From the records below, output exactly the lines running from the line containing "## Applications" through the line containing "### Civilian Use", and no others.

Dataset entries:
◆ ◆ ◆ ◆ ◆ ◆ ◆
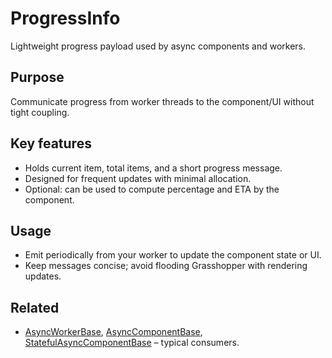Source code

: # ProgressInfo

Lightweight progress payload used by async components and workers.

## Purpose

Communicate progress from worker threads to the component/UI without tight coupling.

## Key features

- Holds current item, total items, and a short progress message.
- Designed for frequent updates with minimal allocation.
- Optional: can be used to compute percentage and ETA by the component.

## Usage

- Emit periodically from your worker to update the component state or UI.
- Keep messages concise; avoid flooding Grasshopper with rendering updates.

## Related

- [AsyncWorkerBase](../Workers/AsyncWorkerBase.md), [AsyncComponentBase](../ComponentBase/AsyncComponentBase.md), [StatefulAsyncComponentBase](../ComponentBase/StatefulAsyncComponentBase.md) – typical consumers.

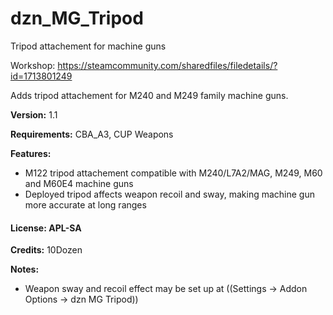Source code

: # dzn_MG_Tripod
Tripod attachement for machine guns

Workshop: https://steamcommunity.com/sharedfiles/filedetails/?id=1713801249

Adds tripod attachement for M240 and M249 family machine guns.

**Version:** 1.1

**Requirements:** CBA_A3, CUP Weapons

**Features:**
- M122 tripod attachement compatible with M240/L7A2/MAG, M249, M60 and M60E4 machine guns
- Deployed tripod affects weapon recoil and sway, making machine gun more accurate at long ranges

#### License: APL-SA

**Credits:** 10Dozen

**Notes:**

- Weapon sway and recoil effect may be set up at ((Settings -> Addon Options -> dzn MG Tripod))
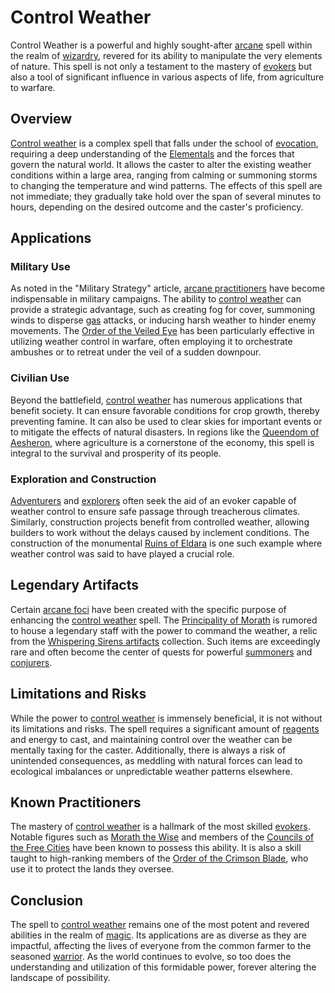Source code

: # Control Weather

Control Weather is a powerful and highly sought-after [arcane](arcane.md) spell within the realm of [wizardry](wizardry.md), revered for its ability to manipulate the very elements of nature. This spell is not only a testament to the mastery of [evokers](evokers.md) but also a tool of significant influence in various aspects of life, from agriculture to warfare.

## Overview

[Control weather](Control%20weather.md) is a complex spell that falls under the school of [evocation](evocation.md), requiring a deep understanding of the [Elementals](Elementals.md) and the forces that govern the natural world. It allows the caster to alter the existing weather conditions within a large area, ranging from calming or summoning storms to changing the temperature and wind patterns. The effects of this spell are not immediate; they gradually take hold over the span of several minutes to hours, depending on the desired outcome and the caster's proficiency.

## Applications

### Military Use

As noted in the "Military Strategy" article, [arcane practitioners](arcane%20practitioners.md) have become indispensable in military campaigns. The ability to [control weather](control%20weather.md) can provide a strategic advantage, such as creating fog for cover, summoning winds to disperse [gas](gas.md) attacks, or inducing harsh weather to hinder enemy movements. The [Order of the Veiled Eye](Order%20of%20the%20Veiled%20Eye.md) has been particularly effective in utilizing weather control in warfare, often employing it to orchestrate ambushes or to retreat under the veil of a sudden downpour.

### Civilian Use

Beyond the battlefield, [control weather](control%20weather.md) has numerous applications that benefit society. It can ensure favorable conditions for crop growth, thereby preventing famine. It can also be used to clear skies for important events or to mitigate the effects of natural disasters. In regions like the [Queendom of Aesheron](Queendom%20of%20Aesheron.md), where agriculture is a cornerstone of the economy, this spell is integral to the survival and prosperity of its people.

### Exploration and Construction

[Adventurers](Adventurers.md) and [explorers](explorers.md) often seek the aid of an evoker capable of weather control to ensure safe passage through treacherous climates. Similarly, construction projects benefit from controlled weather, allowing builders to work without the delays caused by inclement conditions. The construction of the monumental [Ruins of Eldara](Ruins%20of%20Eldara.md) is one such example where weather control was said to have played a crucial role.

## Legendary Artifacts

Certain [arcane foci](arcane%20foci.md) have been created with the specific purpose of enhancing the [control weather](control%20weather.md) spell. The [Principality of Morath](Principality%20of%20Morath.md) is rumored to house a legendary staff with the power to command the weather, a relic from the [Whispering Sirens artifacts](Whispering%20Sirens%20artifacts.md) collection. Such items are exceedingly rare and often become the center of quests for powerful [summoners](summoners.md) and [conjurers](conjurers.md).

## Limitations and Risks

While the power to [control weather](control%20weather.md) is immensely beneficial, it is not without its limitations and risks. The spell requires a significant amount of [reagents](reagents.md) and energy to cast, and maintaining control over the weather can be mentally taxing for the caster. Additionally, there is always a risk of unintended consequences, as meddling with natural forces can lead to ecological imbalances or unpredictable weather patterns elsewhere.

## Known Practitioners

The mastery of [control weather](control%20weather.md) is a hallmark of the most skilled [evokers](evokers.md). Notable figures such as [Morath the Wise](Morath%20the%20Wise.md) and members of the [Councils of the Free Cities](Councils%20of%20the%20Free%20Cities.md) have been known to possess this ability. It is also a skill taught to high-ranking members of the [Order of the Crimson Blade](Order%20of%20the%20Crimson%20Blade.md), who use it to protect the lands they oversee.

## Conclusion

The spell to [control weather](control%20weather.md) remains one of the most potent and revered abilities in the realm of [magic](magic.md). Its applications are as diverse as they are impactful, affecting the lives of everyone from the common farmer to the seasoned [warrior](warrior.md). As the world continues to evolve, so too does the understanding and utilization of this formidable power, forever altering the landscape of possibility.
◆ ◆ ◆ ◆ ◆ ◆ ◆
• _Your solution_:
## Applications

### Military Use

As noted in the "Military Strategy" article, [arcane practitioners](arcane%20practitioners.md) have become indispensable in military campaigns. The ability to [control weather](control%20weather.md) can provide a strategic advantage, such as creating fog for cover, summoning winds to disperse [gas](gas.md) attacks, or inducing harsh weather to hinder enemy movements. The [Order of the Veiled Eye](Order%20of%20the%20Veiled%20Eye.md) has been particularly effective in utilizing weather control in warfare, often employing it to orchestrate ambushes or to retreat under the veil of a sudden downpour.

### Civilian Use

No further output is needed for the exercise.